▸ **What this task involves**: Write the records out again exactly, leaving no images in.

▸ **Listed entries**:
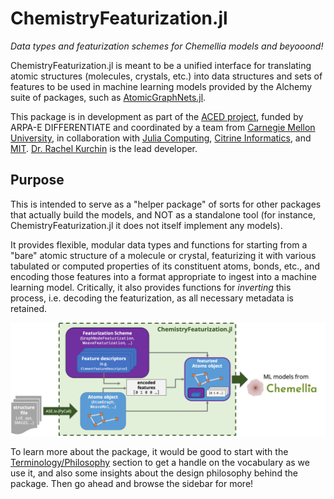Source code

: # ChemistryFeaturization.jl

*Data types and featurization schemes for Chemellia models and beyooond!*

ChemistryFeaturization.jl is meant to be a unified interface for translating atomic structures (molecules, crystals, etc.) into data structures and sets of features to be used in machine learning models provided by the Alchemy suite of packages, such as [AtomicGraphNets.jl](https://github.com/aced-differentiate/AtomicGraphNets.jl).

This package is in development as part of the [ACED project](https://www.cmu.edu/aced/), funded by ARPA-E DIFFERENTIATE and coordinated by a team from [Carnegie Mellon University](https://www.cmu.edu/), in collaboration with [Julia Computing](https://juliacomputing.com/), [Citrine Informatics](https://citrine.io/), and [MIT](https://web.mit.edu/). [Dr. Rachel Kurchin](https://rkurchin.github.io) is the lead developer.

## Purpose

This is intended to serve as a "helper package" of sorts for other packages that actually build the models, and NOT as a standalone tool (for instance, ChemistryFeaturization.jl it does not itself implement any models).

It provides flexible, modular data types and functions for starting from a "bare" atomic structure of a molecule or crystal, featurizing it with various tabulated or computed properties of its constituent atoms, bonds, etc., and encoding those features into a format appropriate to ingest into a machine learning model. Critically, it also provides functions for _inverting_ this process, i.e. decoding the featurization, as all necessary metadata is retained.

![CF_flowchart](files/flowchart.png)

To learn more about the package, it would be good to start with the [Terminology/Philosophy](@ref) section to get a handle on the vocabulary as we use it, and also some insights about the design philosophy behind the package. Then go ahead and browse the sidebar for more!
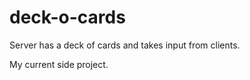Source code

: # deck-o-cards
Server has a deck of cards and takes input from clients. 

My current side project.

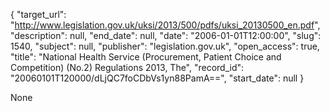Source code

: {
  "target_url": "http://www.legislation.gov.uk/uksi/2013/500/pdfs/uksi_20130500_en.pdf", 
  "description": null, 
  "end_date": null, 
  "date": "2006-01-01T12:00:00", 
  "slug": 1540, 
  "subject": null, 
  "publisher": "legislation.gov.uk", 
  "open_access": true, 
  "title": "National Health Service (Procurement, Patient Choice and Competition) (No.2) Regulations 2013, The", 
  "record_id": "20060101T120000/dLjQC7foCDbVs1yn88PamA==", 
  "start_date": null
}

None
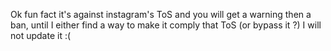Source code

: Ok fun fact it's against instagram's ToS and you will get a warning then a ban, until I either find a way to make it comply that ToS (or bypass it ?) I will not update it :(
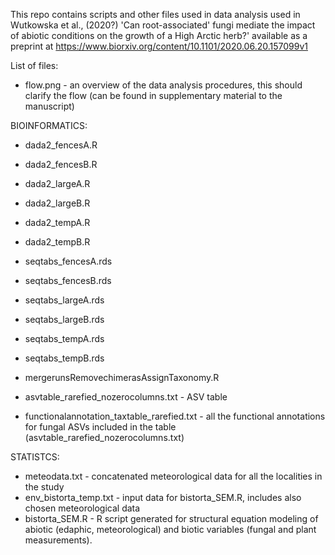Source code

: This repo contains scripts and other files used in data analysis used in Wutkowska et al., (2020?) 'Can root-associated' fungi mediate the impact of abiotic conditions on the growth of a High Arctic herb?' available as a preprint at https://www.biorxiv.org/content/10.1101/2020.06.20.157099v1 

List of files:

* flow.png - an overview of the data analysis procedures, this should clarify the flow (can be found in supplementary material to the manuscript)

BIOINFORMATICS:
* dada2_fencesA.R
* dada2_fencesB.R
* dada2_largeA.R
* dada2_largeB.R
* dada2_tempA.R
* dada2_tempB.R

* seqtabs_fencesA.rds
* seqtabs_fencesB.rds
* seqtabs_largeA.rds
* seqtabs_largeB.rds
* seqtabs_tempA.rds
* seqtabs_tempB.rds

* mergerunsRemovechimerasAssignTaxonomy.R

* asvtable_rarefied_nozerocolumns.txt - ASV table
* functionalannotation_taxtable_rarefied.txt - all the functional annotations for fungal ASVs included in the table (asvtable_rarefied_nozerocolumns.txt)

STATISTCS:
* meteodata.txt - concatenated meteorological data for all the localities in the study
* env_bistorta_temp.txt - input data for bistorta_SEM.R, includes also chosen meteorological data
* bistorta_SEM.R - R script generated for structural equation modeling of abiotic (edaphic, meteorological) and biotic variables (fungal and plant measurements).

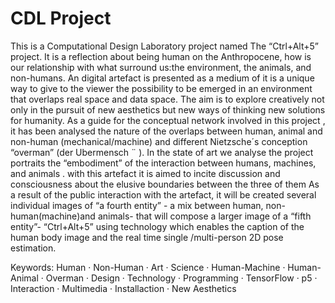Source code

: # CDL Project

This is a Computational Design Laboratory project named The “Ctrl+Alt+5” project. 
It is a reflection about being human on the Anthropocene, how is our relationship
with what surround us:the environment, the animals, and non-humans.
An digital artefact is presented as a medium of it is a unique way to give 
to the viewer the possibility to be emerged in an environment that overlaps
real space and data space. 
The aim is to explore creatively not only in the pursuit of
new aesthetics but new ways of thinking new solutions for humanity.
As a guide for the conceptual network involved in this project , it
has been analysed the nature of the overlaps between human, animal
and non-human (mechanical/machine) and different Nietzsche´s conception
“overman” (der Ubermensch ¨ ). In the state of art we analyse the
project portraits the “embodiment” of the interaction between humans,
machines, and animals . with this artefact it is aimed to incite discussion 
and consciousness about the elusive boundaries between the three
of them As a result of the public interaction with the artefact, it will be
created several individual images of “a fourth entity” - a mix between
human, non-human(machine)and animals- that will compose a larger image of a 
“fifth entity”- “Ctrl+Alt+5” using technology which enables the
caption of the human body image and the real time single /multi-person
2D pose estimation.

Keywords: Human · Non-Human · Art · Science · Human-Machine ·
Human-Animal · Overman · Design · Technology · Programming · 
TensorFlow · p5 · Interaction · Multimedia · Installaction · New Aesthetics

▸ **Output of the task**:
Source code

: # ChemistryFeaturization.jl

*Data types and featurization schemes for Chemellia models and beyooond!*

ChemistryFeaturization.jl is meant to be a unified interface for translating atomic structures (molecules, crystals, etc.) into data structures and sets of features to be used in machine learning models provided by the Alchemy suite of packages, such as [AtomicGraphNets.jl](https://github.com/aced-differentiate/AtomicGraphNets.jl).

This package is in development as part of the [ACED project](https://www.cmu.edu/aced/), funded by ARPA-E DIFFERENTIATE and coordinated by a team from [Carnegie Mellon University](https://www.cmu.edu/), in collaboration with [Julia Computing](https://juliacomputing.com/), [Citrine Informatics](https://citrine.io/), and [MIT](https://web.mit.edu/). [Dr. Rachel Kurchin](https://rkurchin.github.io) is the lead developer.

## Purpose

This is intended to serve as a "helper package" of sorts for other packages that actually build the models, and NOT as a standalone tool (for instance, ChemistryFeaturization.jl it does not itself implement any models).

It provides flexible, modular data types and functions for starting from a "bare" atomic structure of a molecule or crystal, featurizing it with various tabulated or computed properties of its constituent atoms, bonds, etc., and encoding those features into a format appropriate to ingest into a machine learning model. Critically, it also provides functions for _inverting_ this process, i.e. decoding the featurization, as all necessary metadata is retained.

![CF_flowchart](files/flowchart.png)

To learn more about the package, it would be good to start with the [Terminology/Philosophy](@ref) section to get a handle on the vocabulary as we use it, and also some insights about the design philosophy behind the package. Then go ahead and browse the sidebar for more!
Source code

: # deck-o-cards
Server has a deck of cards and takes input from clients. 

My current side project.

Source code

: {
  "target_url": "http://www.legislation.gov.uk/uksi/2013/500/pdfs/uksi_20130500_en.pdf", 
  "description": null, 
  "end_date": null, 
  "date": "2006-01-01T12:00:00", 
  "slug": 1540, 
  "subject": null, 
  "publisher": "legislation.gov.uk", 
  "open_access": true, 
  "title": "National Health Service (Procurement, Patient Choice and Competition) (No.2) Regulations 2013, The", 
  "record_id": "20060101T120000/dLjQC7foCDbVs1yn88PamA==", 
  "start_date": null
}

None
Source code

: Ok fun fact it's against instagram's ToS and you will get a warning then a ban, until I either find a way to make it comply that ToS (or bypass it ?) I will not update it :(
Source code

: This repo contains scripts and other files used in data analysis used in Wutkowska et al., (2020?) 'Can root-associated' fungi mediate the impact of abiotic conditions on the growth of a High Arctic herb?' available as a preprint at https://www.biorxiv.org/content/10.1101/2020.06.20.157099v1 

List of files:

* flow.png - an overview of the data analysis procedures, this should clarify the flow (can be found in supplementary material to the manuscript)

BIOINFORMATICS:
* dada2_fencesA.R
* dada2_fencesB.R
* dada2_largeA.R
* dada2_largeB.R
* dada2_tempA.R
* dada2_tempB.R

* seqtabs_fencesA.rds
* seqtabs_fencesB.rds
* seqtabs_largeA.rds
* seqtabs_largeB.rds
* seqtabs_tempA.rds
* seqtabs_tempB.rds

* mergerunsRemovechimerasAssignTaxonomy.R

* asvtable_rarefied_nozerocolumns.txt - ASV table
* functionalannotation_taxtable_rarefied.txt - all the functional annotations for fungal ASVs included in the table (asvtable_rarefied_nozerocolumns.txt)

STATISTCS:
* meteodata.txt - concatenated meteorological data for all the localities in the study
* env_bistorta_temp.txt - input data for bistorta_SEM.R, includes also chosen meteorological data
* bistorta_SEM.R - R script generated for structural equation modeling of abiotic (edaphic, meteorological) and biotic variables (fungal and plant measurements).

Source code

: # CDL Project

This is a Computational Design Laboratory project named The “Ctrl+Alt+5” project. 
It is a reflection about being human on the Anthropocene, how is our relationship
with what surround us:the environment, the animals, and non-humans.
An digital artefact is presented as a medium of it is a unique way to give 
to the viewer the possibility to be emerged in an environment that overlaps
real space and data space. 
The aim is to explore creatively not only in the pursuit of
new aesthetics but new ways of thinking new solutions for humanity.
As a guide for the conceptual network involved in this project , it
has been analysed the nature of the overlaps between human, animal
and non-human (mechanical/machine) and different Nietzsche´s conception
“overman” (der Ubermensch ¨ ). In the state of art we analyse the
project portraits the “embodiment” of the interaction between humans,
machines, and animals . with this artefact it is aimed to incite discussion 
and consciousness about the elusive boundaries between the three
of them As a result of the public interaction with the artefact, it will be
created several individual images of “a fourth entity” - a mix between
human, non-human(machine)and animals- that will compose a larger image of a 
“fifth entity”- “Ctrl+Alt+5” using technology which enables the
caption of the human body image and the real time single /multi-person
2D pose estimation.

Keywords: Human · Non-Human · Art · Science · Human-Machine ·
Human-Animal · Overman · Design · Technology · Programming · 
TensorFlow · p5 · Interaction · Multimedia · Installaction · New Aesthetics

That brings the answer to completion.